4.4 Single-crystal X-ray diffraction analysis of 3₂

Diffraction data was collected with an Oxford Gemini S diffractometer using graphite-monochromatized CuKα radiation (λ=1.54184 Å) at T=120 K with an oil-coated shock-cooled crystal (Table 6). The structure was solved by Direct Methods and refined by full-matrix least squares procedures on F² [62], [63], [64]. All non-hydrogen atoms were refined anisotropically, and a riding model was employed in the refinement of the hydrogen atom positions. Graphics of the molecular structures were created by using Shelxtl and Ortep [65].

CCDC 1939768 contains the supplementary crystallographic data for this paper.

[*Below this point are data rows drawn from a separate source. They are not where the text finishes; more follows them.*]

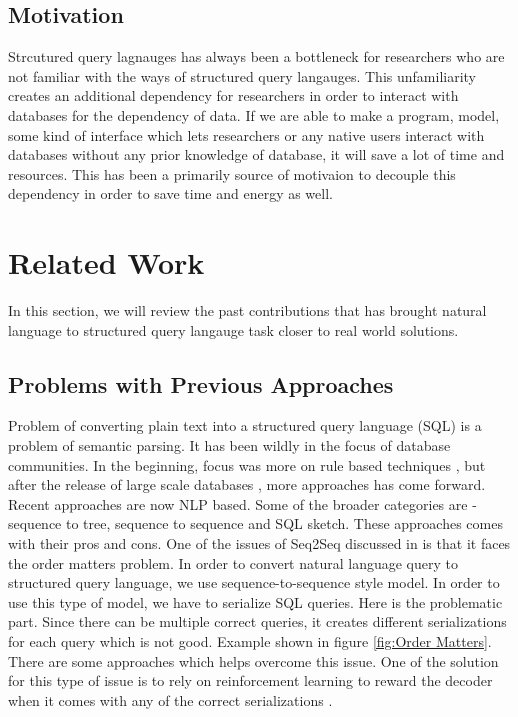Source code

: \documentclass[12pt]{article}
\begin{document}
\subsection{Motivation}
Strcutured query lagnauges has always been a bottleneck for researchers who are not familiar with the ways of structured query langauges. This unfamiliarity creates an additional dependency for researchers in order to interact with databases for the dependency of data. If we are able to make a program, model, some kind of interface which lets researchers or any native users interact with databases without any prior knowledge of database, it will save a lot of time and resources. This has been a primarily source of motivaion to decouple this dependency in order to save time and energy as well. 




\newpage

\section{Related Work}

In this section, we will review the past contributions that has brought natural language to structured query langauge task closer to real world solutions. 

\subsection{Problems with Previous Approaches}

Problem of converting plain text into a structured query language (SQL) is a problem of semantic parsing. It has been wildly in the focus of database communities. In the beginning, focus was more on rule based techniques \cite{setlur2016eviza}, but after the release of large scale databases \cite{yu2018spider} \cite{zhong2017seq2sql}, more approaches has come forward. Recent approaches are now NLP based. Some of the broader categories are - sequence to tree, sequence to sequence and SQL sketch. These approaches comes with their pros and cons. One of the issues of Seq2Seq discussed in \cite{xu2017sqlnet} is that it faces the order matters problem. In order to convert natural language query to
structured query language, we use sequence-to-sequence style model. In order to use this type of model, we have to serialize SQL queries. Here is the problematic part. Since there can be multiple correct queries, it creates different serializations for each query which is not good. Example shown in figure \ref{fig:Order Matters}. There are some approaches which helps overcome this issue. One of the solution for this type of issue is to rely on reinforcement learning to reward the decoder when it comes with any of the correct serializations \cite{xu2017sqlnet}. 
\end{document}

These data can be obtained free of charge from The Cambridge Crystallographic Data Centre via www.ccdc.cam.ac.uk/data_request/cif.

4.5 Spin coating experiments

For the spin-coating experiments 2 mL of a 0.05 m solution of 3₂ (111 mg) in acetonitrile was prepared. The deposition experiments were repeated thrice. The respective substrates of size 20 mm×20 mm were cleaned with ethanol by bath sonication and were afterwards air dried at ambient temperature.